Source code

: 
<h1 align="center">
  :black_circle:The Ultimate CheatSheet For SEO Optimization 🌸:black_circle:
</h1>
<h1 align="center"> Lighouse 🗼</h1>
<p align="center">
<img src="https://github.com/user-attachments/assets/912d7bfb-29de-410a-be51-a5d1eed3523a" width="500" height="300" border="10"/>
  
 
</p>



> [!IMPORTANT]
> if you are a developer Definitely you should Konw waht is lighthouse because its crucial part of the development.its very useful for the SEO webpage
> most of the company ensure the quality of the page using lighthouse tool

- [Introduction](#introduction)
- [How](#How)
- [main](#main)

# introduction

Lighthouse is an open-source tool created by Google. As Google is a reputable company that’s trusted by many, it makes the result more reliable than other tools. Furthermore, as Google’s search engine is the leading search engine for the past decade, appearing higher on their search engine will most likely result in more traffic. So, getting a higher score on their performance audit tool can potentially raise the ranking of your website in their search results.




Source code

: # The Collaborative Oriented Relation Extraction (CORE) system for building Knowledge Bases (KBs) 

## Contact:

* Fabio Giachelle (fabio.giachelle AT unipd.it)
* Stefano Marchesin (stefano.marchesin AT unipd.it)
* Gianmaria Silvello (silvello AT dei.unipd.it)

[What to work on] All of the material needs to be reproduced exactly as it reads.

[Response]
Source code

: 
<h1 align="center">
  :black_circle:The Ultimate CheatSheet For SEO Optimization 🌸:black_circle:
</h1>
<h1 align="center"> Lighouse 🗼</h1>
<p align="center">
<img src="https://github.com/user-attachments/assets/912d7bfb-29de-410a-be51-a5d1eed3523a" width="500" height="300" border="10"/>
  
 
</p>



> [!IMPORTANT]
> if you are a developer Definitely you should Konw waht is lighthouse because its crucial part of the development.its very useful for the SEO webpage
> most of the company ensure the quality of the page using lighthouse tool

- [Introduction](#introduction)
- [How](#How)
- [main](#main)

# introduction

Lighthouse is an open-source tool created by Google. As Google is a reputable company that’s trusted by many, it makes the result more reliable than other tools. Furthermore, as Google’s search engine is the leading search engine for the past decade, appearing higher on their search engine will most likely result in more traffic. So, getting a higher score on their performance audit tool can potentially raise the ranking of your website in their search results.




Source code

: # The Collaborative Oriented Relation Extraction (CORE) system for building Knowledge Bases (KBs) 

## Contact:

* Fabio Giachelle (fabio.giachelle AT unipd.it)
* Stefano Marchesin (stefano.marchesin AT unipd.it)
* Gianmaria Silvello (silvello AT dei.unipd.it)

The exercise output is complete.